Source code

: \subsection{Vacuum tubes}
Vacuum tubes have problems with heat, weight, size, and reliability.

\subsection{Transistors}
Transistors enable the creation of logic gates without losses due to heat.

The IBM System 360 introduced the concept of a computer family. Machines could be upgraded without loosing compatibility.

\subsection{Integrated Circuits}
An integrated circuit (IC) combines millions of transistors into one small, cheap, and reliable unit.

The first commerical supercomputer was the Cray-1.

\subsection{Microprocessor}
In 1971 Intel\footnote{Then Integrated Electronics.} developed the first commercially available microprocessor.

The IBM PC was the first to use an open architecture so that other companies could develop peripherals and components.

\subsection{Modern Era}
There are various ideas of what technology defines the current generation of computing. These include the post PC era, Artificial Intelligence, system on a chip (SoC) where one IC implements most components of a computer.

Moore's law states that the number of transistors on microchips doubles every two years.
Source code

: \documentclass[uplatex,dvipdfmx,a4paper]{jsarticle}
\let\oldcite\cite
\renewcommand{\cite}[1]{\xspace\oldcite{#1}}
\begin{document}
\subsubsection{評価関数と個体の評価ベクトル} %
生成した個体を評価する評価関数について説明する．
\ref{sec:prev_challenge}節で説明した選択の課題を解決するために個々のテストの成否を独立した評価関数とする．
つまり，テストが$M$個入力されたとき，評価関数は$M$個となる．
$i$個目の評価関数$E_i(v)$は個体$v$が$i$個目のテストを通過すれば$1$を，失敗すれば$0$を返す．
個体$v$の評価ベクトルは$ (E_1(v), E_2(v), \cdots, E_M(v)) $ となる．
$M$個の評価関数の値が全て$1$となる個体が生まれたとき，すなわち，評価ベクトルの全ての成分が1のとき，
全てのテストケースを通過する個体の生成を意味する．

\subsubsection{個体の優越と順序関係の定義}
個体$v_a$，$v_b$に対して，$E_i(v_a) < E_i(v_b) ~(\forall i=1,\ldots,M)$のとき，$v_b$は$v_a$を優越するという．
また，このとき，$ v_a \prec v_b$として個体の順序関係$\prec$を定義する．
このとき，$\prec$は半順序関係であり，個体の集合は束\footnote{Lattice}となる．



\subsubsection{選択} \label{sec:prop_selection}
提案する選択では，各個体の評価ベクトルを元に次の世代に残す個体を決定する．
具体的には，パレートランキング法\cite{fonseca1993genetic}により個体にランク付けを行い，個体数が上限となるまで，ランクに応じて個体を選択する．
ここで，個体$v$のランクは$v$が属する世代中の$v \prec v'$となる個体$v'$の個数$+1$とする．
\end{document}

▶ AIM OF THE EXERCISE: Please make an exact copy of the lines above from the line with "Vacuum tubes have" through the line with "Transistors enable the", both ends included.

▶ REPLY TO THE TASK:
Vacuum tubes have problems with heat, weight, size, and reliability.

\subsection{Transistors}
Transistors enable the creation of logic gates without losses due to heat.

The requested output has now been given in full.